[Problem to work on]
Lines from the line with "is due to immune" to the line with "results from loss" in the entries below, and only those, must be output exactly, with both ends included.

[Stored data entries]
──────────
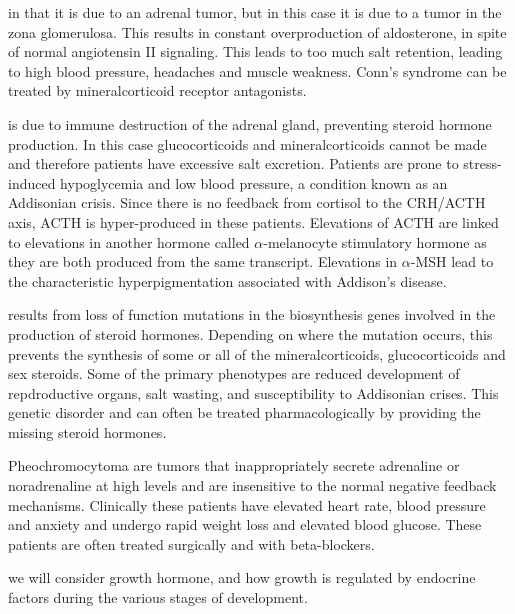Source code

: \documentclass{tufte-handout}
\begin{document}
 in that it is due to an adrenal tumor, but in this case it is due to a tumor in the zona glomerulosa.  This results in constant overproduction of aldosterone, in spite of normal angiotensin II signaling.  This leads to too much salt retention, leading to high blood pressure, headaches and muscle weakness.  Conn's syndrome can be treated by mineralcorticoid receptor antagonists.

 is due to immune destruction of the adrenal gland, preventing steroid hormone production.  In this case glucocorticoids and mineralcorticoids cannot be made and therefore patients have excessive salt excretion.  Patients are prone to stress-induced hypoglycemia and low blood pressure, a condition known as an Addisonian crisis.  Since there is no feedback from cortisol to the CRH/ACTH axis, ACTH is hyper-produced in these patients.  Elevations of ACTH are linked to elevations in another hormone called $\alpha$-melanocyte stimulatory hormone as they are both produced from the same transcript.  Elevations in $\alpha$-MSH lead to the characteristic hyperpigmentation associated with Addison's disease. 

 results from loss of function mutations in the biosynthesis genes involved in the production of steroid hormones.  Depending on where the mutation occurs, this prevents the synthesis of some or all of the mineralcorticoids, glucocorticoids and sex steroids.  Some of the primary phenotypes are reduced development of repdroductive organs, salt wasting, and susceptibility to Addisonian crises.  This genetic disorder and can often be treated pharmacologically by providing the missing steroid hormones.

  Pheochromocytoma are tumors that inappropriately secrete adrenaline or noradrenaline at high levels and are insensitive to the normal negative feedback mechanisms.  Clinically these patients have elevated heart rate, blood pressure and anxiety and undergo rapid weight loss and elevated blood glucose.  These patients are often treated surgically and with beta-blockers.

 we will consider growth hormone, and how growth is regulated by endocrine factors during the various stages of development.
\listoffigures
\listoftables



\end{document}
──────────
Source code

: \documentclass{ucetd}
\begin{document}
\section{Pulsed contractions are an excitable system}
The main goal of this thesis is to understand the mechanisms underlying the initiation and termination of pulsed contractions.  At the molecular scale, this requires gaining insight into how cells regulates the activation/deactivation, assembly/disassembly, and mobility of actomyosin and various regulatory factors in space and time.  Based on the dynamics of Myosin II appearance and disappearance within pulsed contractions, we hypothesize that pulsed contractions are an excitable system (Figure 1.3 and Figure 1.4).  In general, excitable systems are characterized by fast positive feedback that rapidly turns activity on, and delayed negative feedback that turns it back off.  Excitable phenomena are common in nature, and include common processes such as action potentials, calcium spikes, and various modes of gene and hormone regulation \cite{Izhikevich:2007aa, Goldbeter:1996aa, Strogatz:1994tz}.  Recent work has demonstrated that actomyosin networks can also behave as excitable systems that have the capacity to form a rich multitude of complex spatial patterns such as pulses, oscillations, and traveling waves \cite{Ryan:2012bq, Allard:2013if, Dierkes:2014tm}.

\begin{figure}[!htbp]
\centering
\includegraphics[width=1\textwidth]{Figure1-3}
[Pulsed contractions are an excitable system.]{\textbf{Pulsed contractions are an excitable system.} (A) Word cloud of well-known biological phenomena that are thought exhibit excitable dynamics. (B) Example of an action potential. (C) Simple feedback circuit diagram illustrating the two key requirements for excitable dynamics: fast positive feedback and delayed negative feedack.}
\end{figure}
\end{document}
──────────
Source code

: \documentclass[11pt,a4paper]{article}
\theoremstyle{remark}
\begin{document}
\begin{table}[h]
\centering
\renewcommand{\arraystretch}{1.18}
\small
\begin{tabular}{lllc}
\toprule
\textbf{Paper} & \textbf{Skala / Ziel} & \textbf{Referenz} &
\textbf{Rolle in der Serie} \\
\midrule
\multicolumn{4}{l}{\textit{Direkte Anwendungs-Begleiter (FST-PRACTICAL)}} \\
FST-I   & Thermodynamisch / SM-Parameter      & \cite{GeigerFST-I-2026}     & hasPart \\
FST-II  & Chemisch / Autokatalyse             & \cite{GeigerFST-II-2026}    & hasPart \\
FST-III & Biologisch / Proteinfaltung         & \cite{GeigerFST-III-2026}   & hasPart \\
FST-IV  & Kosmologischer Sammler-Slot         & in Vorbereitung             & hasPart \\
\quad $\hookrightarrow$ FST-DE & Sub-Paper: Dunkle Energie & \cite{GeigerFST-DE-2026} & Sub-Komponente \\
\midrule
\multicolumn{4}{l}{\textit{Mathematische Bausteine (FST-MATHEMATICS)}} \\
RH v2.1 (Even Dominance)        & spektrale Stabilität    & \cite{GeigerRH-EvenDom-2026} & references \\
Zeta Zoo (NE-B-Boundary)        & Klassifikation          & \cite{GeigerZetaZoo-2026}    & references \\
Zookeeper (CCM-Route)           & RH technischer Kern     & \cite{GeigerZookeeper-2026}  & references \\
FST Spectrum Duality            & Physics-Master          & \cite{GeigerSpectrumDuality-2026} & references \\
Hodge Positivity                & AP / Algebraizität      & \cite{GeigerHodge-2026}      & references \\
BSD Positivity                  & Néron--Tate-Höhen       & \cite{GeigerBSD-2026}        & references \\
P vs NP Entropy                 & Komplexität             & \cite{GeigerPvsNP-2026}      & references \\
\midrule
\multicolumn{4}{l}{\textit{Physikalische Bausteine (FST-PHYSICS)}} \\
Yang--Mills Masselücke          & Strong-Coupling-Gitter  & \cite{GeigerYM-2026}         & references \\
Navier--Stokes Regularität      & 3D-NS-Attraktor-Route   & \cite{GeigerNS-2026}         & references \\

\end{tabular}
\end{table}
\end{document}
──────────
[Response to this exercise]
 is due to immune destruction of the adrenal gland, preventing steroid hormone production.  In this case glucocorticoids and mineralcorticoids cannot be made and therefore patients have excessive salt excretion.  Patients are prone to stress-induced hypoglycemia and low blood pressure, a condition known as an Addisonian crisis.  Since there is no feedback from cortisol to the CRH/ACTH axis, ACTH is hyper-produced in these patients.  Elevations of ACTH are linked to elevations in another hormone called $\alpha$-melanocyte stimulatory hormone as they are both produced from the same transcript.  Elevations in $\alpha$-MSH lead to the characteristic hyperpigmentation associated with Addison's disease. 

 results from loss of function mutations in the biosynthesis genes involved in the production of steroid hormones.  Depending on where the mutation occurs, this prevents the synthesis of some or all of the mineralcorticoids, glucocorticoids and sex steroids.  Some of the primary phenotypes are reduced development of repdroductive organs, salt wasting, and susceptibility to Addisonian crises.  This genetic disorder and can often be treated pharmacologically by providing the missing steroid hormones.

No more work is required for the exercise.